A modern NLP ecommerce search engine draws on first-party data to automatically understand these differences phonetically and typographically. It understands people’s common misspellings based on their distance on a keyboard and their varied pronunciations based on how they speak, even for unfamiliar terms.

It also provides features like autosuggest (type ahead) and visual autocomplete on top of autocorrect without manual involvement, increasing search success by helping customers find what they’re looking for faster.

Taken together, even an egregious misspelling of chocolate like “vhocolste” leads to chocolate products being offered along with visual autocomplete.

Misspelled search for chocolate on Target Australia fixed by Krestor product search and discovery platform.

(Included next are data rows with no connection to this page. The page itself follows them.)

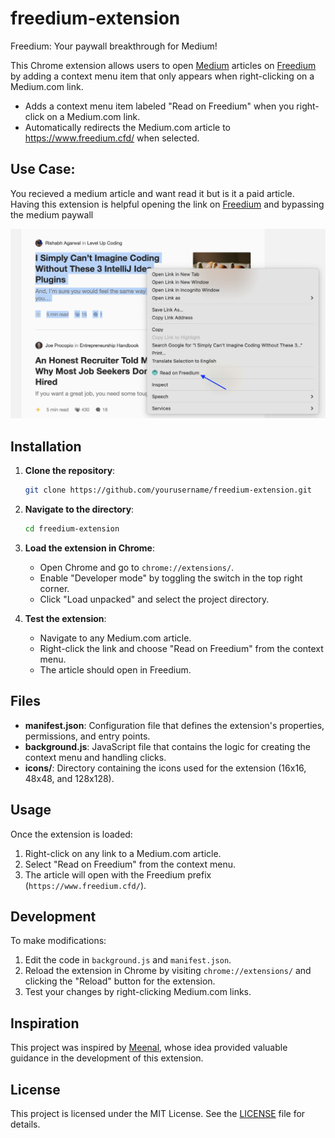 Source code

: # freedium-extension
Freedium: Your paywall breakthrough for Medium!

This Chrome extension allows users to open [Medium](https://medium.com/) articles on [Freedium](https://www.freedium.cfd/) by adding a context menu item that only appears when right-clicking on a Medium.com link.

- Adds a context menu item labeled "Read on Freedium" when you right-click on a Medium.com link.
- Automatically redirects the Medium.com article to https://www.freedium.cfd/ when selected.


## Use Case:

You recieved a medium article and want read it but is it a paid article. Having this extension is helpful opening the link on [Freedium](https://www.freedium.cfd/) and bypassing the  medium paywall

![Usecase 1 Image](./images/usecase-1.png)

## Installation

1. **Clone the repository**:
   ```bash
   git clone https://github.com/yourusername/freedium-extension.git
   ```
   
2. **Navigate to the directory**:
   ```bash
   cd freedium-extension
   ```

3. **Load the extension in Chrome**:
   - Open Chrome and go to `chrome://extensions/`.
   - Enable "Developer mode" by toggling the switch in the top right corner.
   - Click "Load unpacked" and select the project directory.

4. **Test the extension**:
   - Navigate to any Medium.com article.
   - Right-click the link and choose "Read on Freedium" from the context menu.
   - The article should open in Freedium.

## Files

- **manifest.json**: Configuration file that defines the extension's properties, permissions, and entry points.
- **background.js**: JavaScript file that contains the logic for creating the context menu and handling clicks.
- **icons/**: Directory containing the icons used for the extension (16x16, 48x48, and 128x128).

## Usage

Once the extension is loaded:

1. Right-click on any link to a Medium.com article.
2. Select "Read on Freedium" from the context menu.
3. The article will open with the Freedium prefix (`https://www.freedium.cfd/`).

## Development

To make modifications:

1. Edit the code in `background.js` and `manifest.json`.
2. Reload the extension in Chrome by visiting `chrome://extensions/` and clicking the "Reload" button for the extension.
3. Test your changes by right-clicking Medium.com links.

## Inspiration
This project was inspired by [Meenal](), whose idea provided valuable guidance in the development of this extension.

## License

This project is licensed under the MIT License. See the [LICENSE](LICENSE) file for details.
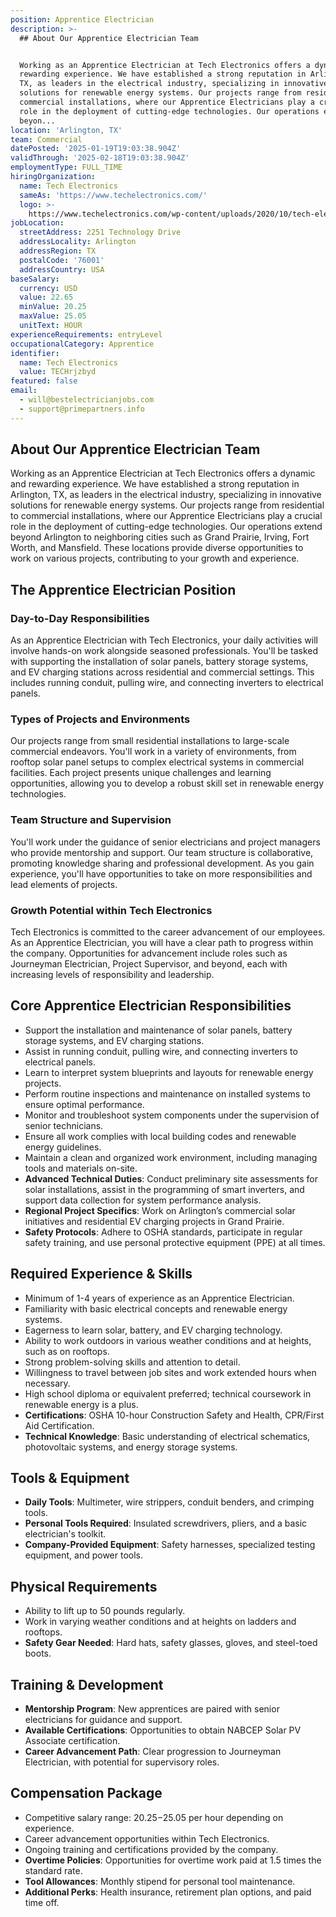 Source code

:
 ```yaml
---
position: Apprentice Electrician
description: >-
  ## About Our Apprentice Electrician Team


  Working as an Apprentice Electrician at Tech Electronics offers a dynamic and
  rewarding experience. We have established a strong reputation in Arlington,
  TX, as leaders in the electrical industry, specializing in innovative
  solutions for renewable energy systems. Our projects range from residential to
  commercial installations, where our Apprentice Electricians play a crucial
  role in the deployment of cutting-edge technologies. Our operations extend
  beyon...
location: 'Arlington, TX'
team: Commercial
datePosted: '2025-01-19T19:03:38.904Z'
validThrough: '2025-02-18T19:03:38.904Z'
employmentType: FULL_TIME
hiringOrganization:
  name: Tech Electronics
  sameAs: 'https://www.techelectronics.com/'
  logo: >-
    https://www.techelectronics.com/wp-content/uploads/2020/10/tech-electronics-logo.png
jobLocation:
  streetAddress: 2251 Technology Drive
  addressLocality: Arlington
  addressRegion: TX
  postalCode: '76001'
  addressCountry: USA
baseSalary:
  currency: USD
  value: 22.65
  minValue: 20.25
  maxValue: 25.05
  unitText: HOUR
experienceRequirements: entryLevel
occupationalCategory: Apprentice
identifier:
  name: Tech Electronics
  value: TECHrjzbyd
featured: false
email:
  - will@bestelectricianjobs.com
  - support@primepartners.info
---
```




## About Our Apprentice Electrician Team

Working as an Apprentice Electrician at Tech Electronics offers a dynamic and rewarding experience. We have established a strong reputation in Arlington, TX, as leaders in the electrical industry, specializing in innovative solutions for renewable energy systems. Our projects range from residential to commercial installations, where our Apprentice Electricians play a crucial role in the deployment of cutting-edge technologies. Our operations extend beyond Arlington to neighboring cities such as Grand Prairie, Irving, Fort Worth, and Mansfield. These locations provide diverse opportunities to work on various projects, contributing to your growth and experience.

## The Apprentice Electrician Position

### Day-to-Day Responsibilities

As an Apprentice Electrician with Tech Electronics, your daily activities will involve hands-on work alongside seasoned professionals. You'll be tasked with supporting the installation of solar panels, battery storage systems, and EV charging stations across residential and commercial settings. This includes running conduit, pulling wire, and connecting inverters to electrical panels.

### Types of Projects and Environments

Our projects range from small residential installations to large-scale commercial endeavors. You'll work in a variety of environments, from rooftop solar panel setups to complex electrical systems in commercial facilities. Each project presents unique challenges and learning opportunities, allowing you to develop a robust skill set in renewable energy technologies.

### Team Structure and Supervision

You'll work under the guidance of senior electricians and project managers who provide mentorship and support. Our team structure is collaborative, promoting knowledge sharing and professional development. As you gain experience, you'll have opportunities to take on more responsibilities and lead elements of projects.

### Growth Potential within Tech Electronics

Tech Electronics is committed to the career advancement of our employees. As an Apprentice Electrician, you will have a clear path to progress within the company. Opportunities for advancement include roles such as Journeyman Electrician, Project Supervisor, and beyond, each with increasing levels of responsibility and leadership.

## Core Apprentice Electrician Responsibilities

- Support the installation and maintenance of solar panels, battery storage systems, and EV charging stations.
- Assist in running conduit, pulling wire, and connecting inverters to electrical panels.
- Learn to interpret system blueprints and layouts for renewable energy projects.
- Perform routine inspections and maintenance on installed systems to ensure optimal performance.
- Monitor and troubleshoot system components under the supervision of senior technicians.
- Ensure all work complies with local building codes and renewable energy guidelines.
- Maintain a clean and organized work environment, including managing tools and materials on-site.
- **Advanced Technical Duties**: Conduct preliminary site assessments for solar installations, assist in the programming of smart inverters, and support data collection for system performance analysis.
- **Regional Project Specifics**: Work on Arlington’s commercial solar initiatives and residential EV charging projects in Grand Prairie.
- **Safety Protocols**: Adhere to OSHA standards, participate in regular safety training, and use personal protective equipment (PPE) at all times.

## Required Experience & Skills

- Minimum of 1-4 years of experience as an Apprentice Electrician.
- Familiarity with basic electrical concepts and renewable energy systems.
- Eagerness to learn solar, battery, and EV charging technology.
- Ability to work outdoors in various weather conditions and at heights, such as on rooftops.
- Strong problem-solving skills and attention to detail.
- Willingness to travel between job sites and work extended hours when necessary.
- High school diploma or equivalent preferred; technical coursework in renewable energy is a plus.
- **Certifications**: OSHA 10-hour Construction Safety and Health, CPR/First Aid Certification.
- **Technical Knowledge**: Basic understanding of electrical schematics, photovoltaic systems, and energy storage systems.

## Tools & Equipment

- **Daily Tools**: Multimeter, wire strippers, conduit benders, and crimping tools.
- **Personal Tools Required**: Insulated screwdrivers, pliers, and a basic electrician's toolkit.
- **Company-Provided Equipment**: Safety harnesses, specialized testing equipment, and power tools.

## Physical Requirements

- Ability to lift up to 50 pounds regularly.
- Work in varying weather conditions and at heights on ladders and rooftops.
- **Safety Gear Needed**: Hard hats, safety glasses, gloves, and steel-toed boots.

## Training & Development

- **Mentorship Program**: New apprentices are paired with senior electricians for guidance and support.
- **Available Certifications**: Opportunities to obtain NABCEP Solar PV Associate certification.
- **Career Advancement Path**: Clear progression to Journeyman Electrician, with potential for supervisory roles.

## Compensation Package

- Competitive salary range: $20.25-$25.05 per hour depending on experience.
- Career advancement opportunities within Tech Electronics.
- Ongoing training and certifications provided by the company.
- **Overtime Policies**: Opportunities for overtime work paid at 1.5 times the standard rate.
- **Tool Allowances**: Monthly stipend for personal tool maintenance.
- **Additional Perks**: Health insurance, retirement plan options, and paid time off. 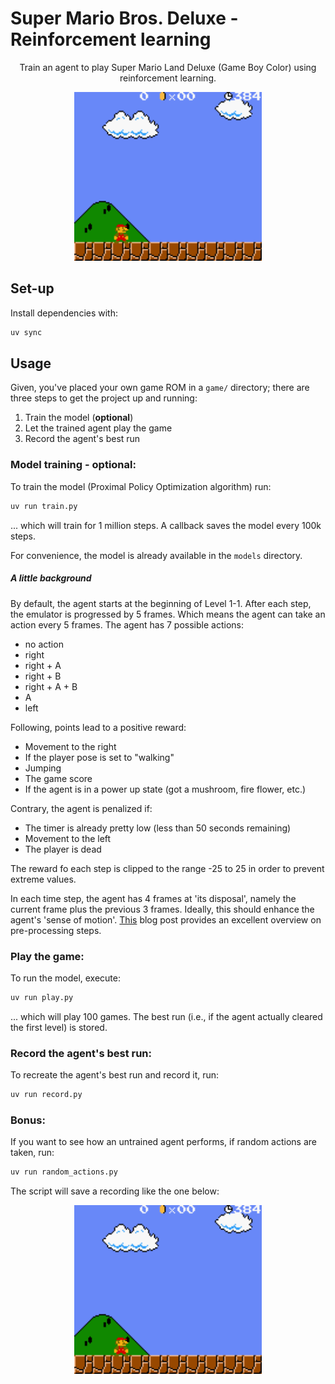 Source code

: # Super Mario Bros. Deluxe - Reinforcement learning

<div align="center">
    <p>
        Train an agent to play Super Mario Land Deluxe (Game Boy Color) 
        using reinforcement learning.
    </p>
  <img src="recordings/level1-1-cleared-realtime.gif" width="300" />
</div>

## Set-up

Install dependencies with:

```bash
uv sync
```

## Usage

Given, you've placed your own game ROM in a `game/` directory;
there are three steps to get the project up and running:

1. Train the model (**optional**)
2. Let the trained agent play the game
3. Record the agent's best run

### Model training - **optional**:

To train the model (Proximal Policy Optimization algorithm) run:

```bash
uv run train.py
```

... which will train for 1 million steps. A callback saves the model every 
100k steps.

For convenience, the model is already available in the `models` directory.

##### A little background

By default, the agent starts at the beginning of Level 1-1. After each
step, the emulator is progressed by 5 frames. Which means the agent can 
take an action every 5 frames. The agent has 7 possible actions:

- no action
- right
- right + A
- right + B
- right + A + B
- A
- left

Following, points lead to a positive reward:

- Movement to the right
- If the player pose is set to "walking"
- Jumping
- The game score
- If the agent is in a power up state (got a mushroom, fire flower, etc.)

Contrary, the agent is penalized if:

- The timer is already pretty low (less than 50 seconds remaining)
- Movement to the left
- The player is dead

The reward fo each step is clipped to the range -25 to 25 in order to
prevent extreme values.

In each time step, the agent has 4 frames at 'its disposal',
namely the current frame plus the previous 3 frames. Ideally, this should
enhance the agent's 'sense of motion'. [This](https://danieltakeshi.github.io/2016/11/25/frame-skipping-and-preprocessing-for-deep-q-networks-on-atari-2600-games/)
blog post provides an excellent overview on pre-processing steps.

### Play the game:

To run the model, execute:

```bash
uv run play.py
```

... which will play 100 games. 
The best run (i.e., if the agent actually cleared the first level)
is stored. 

### Record the agent's best run:

To recreate the agent's best run and record it, run:

```bash
uv run record.py
```

### Bonus:

If you want to see how an untrained agent performs, if random actions are 
taken, run:

```bash
uv run random_actions.py
```

The script will save a recording like the one below:

<div align="center">
    <img src="recordings/random_actions.gif" width="300" />
</div>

2. Better Synonym Detection

Say an American company sells beanies in Canada. How does it know that beanies are called “toques” in the Great White North? The answer is robust recognition and substitution of synonyms, which is another advantage of artificial intelligence in ecommerce search. Typically, only companies like Google and Amazon have successfully tackled synonym generation at scale. Others claim to bring you synonyms, but only fix spelling and punctuation, e.g. “ipod” and “I pod.”

Up to 70% of search engines are unable to return relevant results for product type synonyms like “rain boots” for “wellies”. So if you have rain boots and a customer searches for “wellies,” they are likely to get zero search results and leave. This is known as shadow churn, and it accounts for approximately half of all new customers leaving a site.

To get beyond this issue, an NLP ecommerce solution processes the relationships between terms in a way that is not merely keyword-based. It understands that when people search for “toques,” they may also be searching for beanies, as people think of “beanies” and “toques” as the same thing.

An NLP-based technology like Cognitive Embeddings Search (CES) learns from categories, product names, and text descriptions to solve the issue of synonyms and zero-result searches.

Zero-results showing up on Homebase's website for the search "iron skillet" despite iron products being available.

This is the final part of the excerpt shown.